TASK REQUIREMENTS: Your reply should hold only the lines from the records below where "omega" occurs.

Saved data entries:
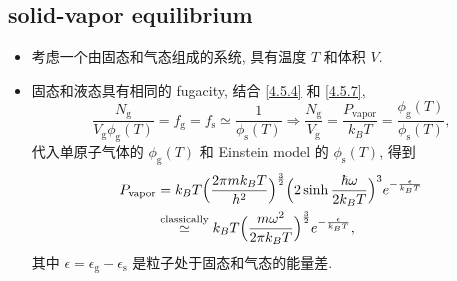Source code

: \subsection{solid-vapor equilibrium}
\begin{itemize}
	\item 考虑一个由固态和气态组成的系统, 具有温度 $T$ 和体积 $V$.
	
	\item 固态和液态具有相同的 fugacity, 结合 \eqref{4.5.4} 和 \eqref{4.5.7},
	\begin{equation}
		\frac{N_\text{g}}{V_\text{g} \phi_\text{g}(T)} = f_\text{g} = f_\text{s} \simeq \frac{1}{\phi_\text{s}(T)} \Longrightarrow \frac{N_\text{g}}{V_\text{g}} = \frac{P_\text{vapor}}{k_B T} = \frac{\phi_\text{g}(T)}{\phi_\text{s}(T)},
	\end{equation}
	代入单原子气体的 $\phi_\text{g}(T)$ 和 Einstein model 的 $\phi_\text{s}(T)$, 得到
	\begin{align}
		P_\text{vapor} &= k_B T \Big( \frac{2 \pi m k_B T}{h^2} \Big)^{\frac{3}{2}} \Big( 2 \sinh \frac{\hbar \omega}{2 k_B T} \Big)^3 e^{- \frac{\epsilon}{k_B T}} \notag \\
		&\overset{\text{classically}}{\simeq} k_B T \Big( \frac{m \omega^2}{2 \pi k_B T} \Big)^{\frac{3}{2}} e^{- \frac{\epsilon}{k_B T}},
	\end{align}
	其中 $\epsilon = \epsilon_\text{g} - \epsilon_\text{s}$ 是粒子处于固态和气态的能量差.
\end{itemize}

EXPECTED ANSWER:
		P_\text{vapor} &= k_B T \Big( \frac{2 \pi m k_B T}{h^2} \Big)^{\frac{3}{2}} \Big( 2 \sinh \frac{\hbar \omega}{2 k_B T} \Big)^3 e^{- \frac{\epsilon}{k_B T}} \notag \\
		&\overset{\text{classically}}{\simeq} k_B T \Big( \frac{m \omega^2}{2 \pi k_B T} \Big)^{\frac{3}{2}} e^{- \frac{\epsilon}{k_B T}},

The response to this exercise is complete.